Zuhause auf dem Hof: Noch sind Albert (Jeremy Irvine) und Joey glücklich vereint. |
Nach
diversen Filmen über den Zweiten Weltkrieg – Empire of
the Sun, Schindler's
List, Saving Private
Ryan – wandte sich Spielberg
in War Horse nun
erstmals dem Ersten, dem "grossen Verlustkrieg" zu, dem
brutalen Ende des imperialistischen Zeitalters. Doch anders als in
den früheren Werken liegt hier der Fokus nicht auf Personen, die
aufgrund des Krieges eine Veränderung durchmachen; die einzige
Konstante, dem Quellenmaterial entsprechend, ist Joey, der mit seinem
Kameraden Topthorn im 20-Minuten-Takt den Besitzer wechselt. Selbst
Albert, die eigentliche menschliche Hauptfigur verschwindet während
des ausgedehnten zweiten Aktes spurlos aus der Geschichte.
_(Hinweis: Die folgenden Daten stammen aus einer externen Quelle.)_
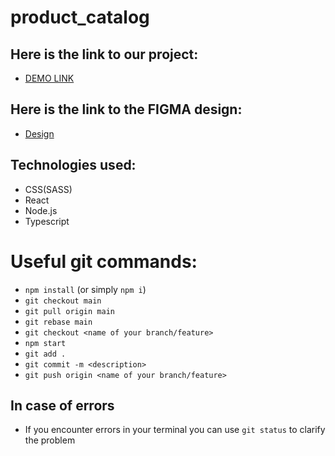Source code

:# product_catalog

## Here is the link to our project:
- [DEMO LINK](https://fe-jul22-cookieteam.github.io/product_catalog/)

## Here is the link to the FIGMA design:
- [Design](https://www.figma.com/file/BUusqCIMAWALqfBahnyIiH/Phone-catalog-(V2)-Original-Dark?node-id=15932%3A5568)

## Technologies used:
- CSS(SASS)
- React
- Node.js
- Typescript 

 
 
 # Useful git commands:
 - `npm install` (or simply `npm i`)
 - `git checkout main`
 - `git pull origin main`
 - `git rebase main`
 - `git checkout <name of your branch/feature>`
 - `npm start`
 - `git add .`
 - `git commit -m <description>`
 - `git push origin <name of your branch/feature>`
 
 ## In case of errors
 - If you encounter errors in your terminal you can use `git status` to clarify the problem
Diese ist
aus zahlreichen Nebenplots zusammengesetzt, die offenkundig um ein
möglichst ausgeglichenes Bild vom Leben an der Westfront bemüht
sind. Joey und Topthorn treffen nacheinander auf deutsche Deserteure
(David Kross und Leonard Carow), einen französischen Bauern (Niels
Arestrup) und dessen Enkelin sowie einen von seinem Gewissen
geplagten deutschen Frontsoldaten und Pferdefreund (Nicolas Bro).
Zwar gelingt es den Autoren, Richard Curtis und Lee Hall, trotz
dieses Erzählstils eine gewisse Stringenz zu halten, doch vor
einigen einschneidenden Problemen sind auch sie nicht gefeit. So
wirkt es beispielsweise störend, dass in War Horse
Vertreter jeder Nationalität Englisch sprechen und sich die
Kriegsparteien nur durch ihre überzeichneten Akzente unterscheiden.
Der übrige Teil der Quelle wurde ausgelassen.